• **EXERCISE REQUIREMENTS**:
Each record is to be given again precisely as written.

• **THE RECORDS**:
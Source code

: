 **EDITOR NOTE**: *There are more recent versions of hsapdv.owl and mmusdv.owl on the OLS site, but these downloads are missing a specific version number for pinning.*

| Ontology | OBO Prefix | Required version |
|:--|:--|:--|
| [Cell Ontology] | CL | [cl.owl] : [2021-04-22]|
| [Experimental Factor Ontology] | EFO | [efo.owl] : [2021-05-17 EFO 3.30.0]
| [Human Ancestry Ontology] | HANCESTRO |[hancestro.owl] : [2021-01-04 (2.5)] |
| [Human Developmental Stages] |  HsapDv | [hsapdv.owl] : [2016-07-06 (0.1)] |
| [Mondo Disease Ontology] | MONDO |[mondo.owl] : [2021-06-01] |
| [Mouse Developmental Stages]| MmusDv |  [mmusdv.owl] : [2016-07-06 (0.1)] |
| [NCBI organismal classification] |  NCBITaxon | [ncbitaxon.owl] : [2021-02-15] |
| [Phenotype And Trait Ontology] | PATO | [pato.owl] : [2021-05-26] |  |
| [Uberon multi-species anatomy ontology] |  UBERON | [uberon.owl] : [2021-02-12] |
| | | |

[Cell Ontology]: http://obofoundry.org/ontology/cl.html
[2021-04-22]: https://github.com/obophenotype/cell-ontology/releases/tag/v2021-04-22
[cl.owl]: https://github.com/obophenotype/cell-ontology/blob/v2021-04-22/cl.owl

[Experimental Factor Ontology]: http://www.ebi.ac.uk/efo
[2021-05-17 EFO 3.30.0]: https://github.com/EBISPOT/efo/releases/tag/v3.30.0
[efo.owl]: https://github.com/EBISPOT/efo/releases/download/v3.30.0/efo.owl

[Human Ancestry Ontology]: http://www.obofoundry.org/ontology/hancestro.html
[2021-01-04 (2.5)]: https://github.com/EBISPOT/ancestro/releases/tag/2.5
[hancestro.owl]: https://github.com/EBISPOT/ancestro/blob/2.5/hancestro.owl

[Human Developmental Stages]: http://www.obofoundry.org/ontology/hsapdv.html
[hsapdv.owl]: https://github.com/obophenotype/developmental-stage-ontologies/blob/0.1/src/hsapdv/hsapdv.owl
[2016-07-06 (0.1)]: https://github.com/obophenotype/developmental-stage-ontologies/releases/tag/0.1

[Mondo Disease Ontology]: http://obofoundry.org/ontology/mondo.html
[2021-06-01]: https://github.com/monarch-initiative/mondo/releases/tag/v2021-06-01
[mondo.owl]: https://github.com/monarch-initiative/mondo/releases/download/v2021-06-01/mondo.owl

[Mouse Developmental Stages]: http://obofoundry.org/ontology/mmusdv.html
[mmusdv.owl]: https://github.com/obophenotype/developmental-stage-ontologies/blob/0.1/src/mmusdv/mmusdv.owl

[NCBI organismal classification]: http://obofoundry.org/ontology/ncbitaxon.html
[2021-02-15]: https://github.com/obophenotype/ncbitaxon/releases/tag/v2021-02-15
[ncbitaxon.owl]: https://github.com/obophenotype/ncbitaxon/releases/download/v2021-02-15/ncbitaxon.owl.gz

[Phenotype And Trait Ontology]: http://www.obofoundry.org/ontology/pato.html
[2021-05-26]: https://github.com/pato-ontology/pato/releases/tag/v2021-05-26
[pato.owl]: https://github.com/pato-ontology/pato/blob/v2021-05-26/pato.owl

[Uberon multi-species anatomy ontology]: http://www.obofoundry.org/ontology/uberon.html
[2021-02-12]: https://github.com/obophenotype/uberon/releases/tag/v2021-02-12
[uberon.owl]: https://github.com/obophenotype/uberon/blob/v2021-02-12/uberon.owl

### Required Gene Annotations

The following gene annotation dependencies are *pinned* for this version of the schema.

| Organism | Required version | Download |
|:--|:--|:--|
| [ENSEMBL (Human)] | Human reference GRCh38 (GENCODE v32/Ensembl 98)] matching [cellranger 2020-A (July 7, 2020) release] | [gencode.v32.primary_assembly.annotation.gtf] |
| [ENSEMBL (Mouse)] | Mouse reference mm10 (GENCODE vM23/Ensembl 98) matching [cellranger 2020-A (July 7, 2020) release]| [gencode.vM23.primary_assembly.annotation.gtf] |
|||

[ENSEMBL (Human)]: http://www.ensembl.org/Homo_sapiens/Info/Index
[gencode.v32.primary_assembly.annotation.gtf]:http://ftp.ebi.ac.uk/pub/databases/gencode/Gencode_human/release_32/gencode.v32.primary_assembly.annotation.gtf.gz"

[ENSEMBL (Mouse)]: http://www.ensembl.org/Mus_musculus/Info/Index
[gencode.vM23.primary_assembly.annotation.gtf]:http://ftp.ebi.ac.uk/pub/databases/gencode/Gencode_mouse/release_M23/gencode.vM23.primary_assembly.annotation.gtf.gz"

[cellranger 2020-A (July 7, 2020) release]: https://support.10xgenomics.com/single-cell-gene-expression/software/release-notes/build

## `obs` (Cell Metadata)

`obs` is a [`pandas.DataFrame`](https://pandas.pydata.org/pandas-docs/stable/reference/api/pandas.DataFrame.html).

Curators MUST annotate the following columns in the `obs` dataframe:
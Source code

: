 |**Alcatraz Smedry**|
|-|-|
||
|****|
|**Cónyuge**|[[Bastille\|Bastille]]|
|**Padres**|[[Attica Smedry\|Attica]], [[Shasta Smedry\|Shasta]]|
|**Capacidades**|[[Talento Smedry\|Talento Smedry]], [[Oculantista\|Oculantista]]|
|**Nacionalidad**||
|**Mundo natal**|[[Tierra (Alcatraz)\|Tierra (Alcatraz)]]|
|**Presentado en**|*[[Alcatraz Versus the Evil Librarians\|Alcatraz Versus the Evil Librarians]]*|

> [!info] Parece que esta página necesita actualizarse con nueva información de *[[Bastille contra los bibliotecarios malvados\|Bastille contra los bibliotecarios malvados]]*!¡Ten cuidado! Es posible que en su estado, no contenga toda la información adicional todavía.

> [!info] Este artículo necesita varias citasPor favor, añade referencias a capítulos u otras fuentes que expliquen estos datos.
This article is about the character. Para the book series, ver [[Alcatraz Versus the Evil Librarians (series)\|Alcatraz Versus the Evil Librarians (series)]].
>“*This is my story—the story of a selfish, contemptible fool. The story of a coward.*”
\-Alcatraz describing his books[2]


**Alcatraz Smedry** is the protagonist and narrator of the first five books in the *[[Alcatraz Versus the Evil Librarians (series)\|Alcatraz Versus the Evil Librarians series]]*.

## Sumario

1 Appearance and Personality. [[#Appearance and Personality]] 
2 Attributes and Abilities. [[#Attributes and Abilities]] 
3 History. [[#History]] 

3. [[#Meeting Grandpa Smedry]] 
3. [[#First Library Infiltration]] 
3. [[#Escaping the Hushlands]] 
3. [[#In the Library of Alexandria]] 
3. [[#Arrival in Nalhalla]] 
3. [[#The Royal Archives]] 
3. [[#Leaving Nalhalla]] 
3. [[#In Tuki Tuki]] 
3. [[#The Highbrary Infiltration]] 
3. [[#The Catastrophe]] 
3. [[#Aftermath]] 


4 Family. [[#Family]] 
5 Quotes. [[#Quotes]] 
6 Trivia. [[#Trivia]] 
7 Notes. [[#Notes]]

• **RESULT OF THE EXERCISE**:
Source code

: **EDITOR NOTE**: *There are more recent versions of hsapdv.owl and mmusdv.owl on the OLS site, but these downloads are missing a specific version number for pinning.*

| Ontology | OBO Prefix | Required version |
|:--|:--|:--|
| [Cell Ontology] | CL | [cl.owl] : [2021-04-22]|
| [Experimental Factor Ontology] | EFO | [efo.owl] : [2021-05-17 EFO 3.30.0]
| [Human Ancestry Ontology] | HANCESTRO |[hancestro.owl] : [2021-01-04 (2.5)] |
| [Human Developmental Stages] |  HsapDv | [hsapdv.owl] : [2016-07-06 (0.1)] |
| [Mondo Disease Ontology] | MONDO |[mondo.owl] : [2021-06-01] |
| [Mouse Developmental Stages]| MmusDv |  [mmusdv.owl] : [2016-07-06 (0.1)] |
| [NCBI organismal classification] |  NCBITaxon | [ncbitaxon.owl] : [2021-02-15] |
| [Phenotype And Trait Ontology] | PATO | [pato.owl] : [2021-05-26] |  |
| [Uberon multi-species anatomy ontology] |  UBERON | [uberon.owl] : [2021-02-12] |
| | | |

[Cell Ontology]: http://obofoundry.org/ontology/cl.html
[2021-04-22]: https://github.com/obophenotype/cell-ontology/releases/tag/v2021-04-22
[cl.owl]: https://github.com/obophenotype/cell-ontology/blob/v2021-04-22/cl.owl

[Experimental Factor Ontology]: http://www.ebi.ac.uk/efo
[2021-05-17 EFO 3.30.0]: https://github.com/EBISPOT/efo/releases/tag/v3.30.0
[efo.owl]: https://github.com/EBISPOT/efo/releases/download/v3.30.0/efo.owl

[Human Ancestry Ontology]: http://www.obofoundry.org/ontology/hancestro.html
[2021-01-04 (2.5)]: https://github.com/EBISPOT/ancestro/releases/tag/2.5
[hancestro.owl]: https://github.com/EBISPOT/ancestro/blob/2.5/hancestro.owl

[Human Developmental Stages]: http://www.obofoundry.org/ontology/hsapdv.html
[hsapdv.owl]: https://github.com/obophenotype/developmental-stage-ontologies/blob/0.1/src/hsapdv/hsapdv.owl
[2016-07-06 (0.1)]: https://github.com/obophenotype/developmental-stage-ontologies/releases/tag/0.1

[Mondo Disease Ontology]: http://obofoundry.org/ontology/mondo.html
[2021-06-01]: https://github.com/monarch-initiative/mondo/releases/tag/v2021-06-01
[mondo.owl]: https://github.com/monarch-initiative/mondo/releases/download/v2021-06-01/mondo.owl

[Mouse Developmental Stages]: http://obofoundry.org/ontology/mmusdv.html
[mmusdv.owl]: https://github.com/obophenotype/developmental-stage-ontologies/blob/0.1/src/mmusdv/mmusdv.owl

[NCBI organismal classification]: http://obofoundry.org/ontology/ncbitaxon.html
[2021-02-15]: https://github.com/obophenotype/ncbitaxon/releases/tag/v2021-02-15
[ncbitaxon.owl]: https://github.com/obophenotype/ncbitaxon/releases/download/v2021-02-15/ncbitaxon.owl.gz

[Phenotype And Trait Ontology]: http://www.obofoundry.org/ontology/pato.html
[2021-05-26]: https://github.com/pato-ontology/pato/releases/tag/v2021-05-26
[pato.owl]: https://github.com/pato-ontology/pato/blob/v2021-05-26/pato.owl

[Uberon multi-species anatomy ontology]: http://www.obofoundry.org/ontology/uberon.html
[2021-02-12]: https://github.com/obophenotype/uberon/releases/tag/v2021-02-12
[uberon.owl]: https://github.com/obophenotype/uberon/blob/v2021-02-12/uberon.owl

### Required Gene Annotations

The following gene annotation dependencies are *pinned* for this version of the schema.

| Organism | Required version | Download |
|:--|:--|:--|
| [ENSEMBL (Human)] | Human reference GRCh38 (GENCODE v32/Ensembl 98)] matching [cellranger 2020-A (July 7, 2020) release] | [gencode.v32.primary_assembly.annotation.gtf] |
| [ENSEMBL (Mouse)] | Mouse reference mm10 (GENCODE vM23/Ensembl 98) matching [cellranger 2020-A (July 7, 2020) release]| [gencode.vM23.primary_assembly.annotation.gtf] |
|||

[ENSEMBL (Human)]: http://www.ensembl.org/Homo_sapiens/Info/Index
[gencode.v32.primary_assembly.annotation.gtf]:http://ftp.ebi.ac.uk/pub/databases/gencode/Gencode_human/release_32/gencode.v32.primary_assembly.annotation.gtf.gz"

[ENSEMBL (Mouse)]: http://www.ensembl.org/Mus_musculus/Info/Index
[gencode.vM23.primary_assembly.annotation.gtf]:http://ftp.ebi.ac.uk/pub/databases/gencode/Gencode_mouse/release_M23/gencode.vM23.primary_assembly.annotation.gtf.gz"

[cellranger 2020-A (July 7, 2020) release]: https://support.10xgenomics.com/single-cell-gene-expression/software/release-notes/build

## `obs` (Cell Metadata)

`obs` is a [`pandas.DataFrame`](https://pandas.pydata.org/pandas-docs/stable/reference/api/pandas.DataFrame.html).

Curators MUST annotate the following columns in the `obs` dataframe:
Source code

: |**Alcatraz Smedry**|
|-|-|
||
|****|
|**Cónyuge**|[[Bastille\|Bastille]]|
|**Padres**|[[Attica Smedry\|Attica]], [[Shasta Smedry\|Shasta]]|
|**Capacidades**|[[Talento Smedry\|Talento Smedry]], [[Oculantista\|Oculantista]]|
|**Nacionalidad**||
|**Mundo natal**|[[Tierra (Alcatraz)\|Tierra (Alcatraz)]]|
|**Presentado en**|*[[Alcatraz Versus the Evil Librarians\|Alcatraz Versus the Evil Librarians]]*|

> [!info] Parece que esta página necesita actualizarse con nueva información de *[[Bastille contra los bibliotecarios malvados\|Bastille contra los bibliotecarios malvados]]*!¡Ten cuidado! Es posible que en su estado, no contenga toda la información adicional todavía.

> [!info] Este artículo necesita varias citasPor favor, añade referencias a capítulos u otras fuentes que expliquen estos datos.
This article is about the character. Para the book series, ver [[Alcatraz Versus the Evil Librarians (series)\|Alcatraz Versus the Evil Librarians (series)]].
>“*This is my story—the story of a selfish, contemptible fool. The story of a coward.*”
\-Alcatraz describing his books[2]


**Alcatraz Smedry** is the protagonist and narrator of the first five books in the *[[Alcatraz Versus the Evil Librarians (series)\|Alcatraz Versus the Evil Librarians series]]*.

## Sumario

1 Appearance and Personality. [[#Appearance and Personality]] 
2 Attributes and Abilities. [[#Attributes and Abilities]] 
3 History. [[#History]] 

3. [[#Meeting Grandpa Smedry]] 
3. [[#First Library Infiltration]] 
3. [[#Escaping the Hushlands]] 
3. [[#In the Library of Alexandria]] 
3. [[#Arrival in Nalhalla]] 
3. [[#The Royal Archives]] 
3. [[#Leaving Nalhalla]] 
3. [[#In Tuki Tuki]] 
3. [[#The Highbrary Infiltration]] 
3. [[#The Catastrophe]] 
3. [[#Aftermath]] 


4 Family. [[#Family]] 
5 Quotes. [[#Quotes]] 
6 Trivia. [[#Trivia]] 
7 Notes. [[#Notes]]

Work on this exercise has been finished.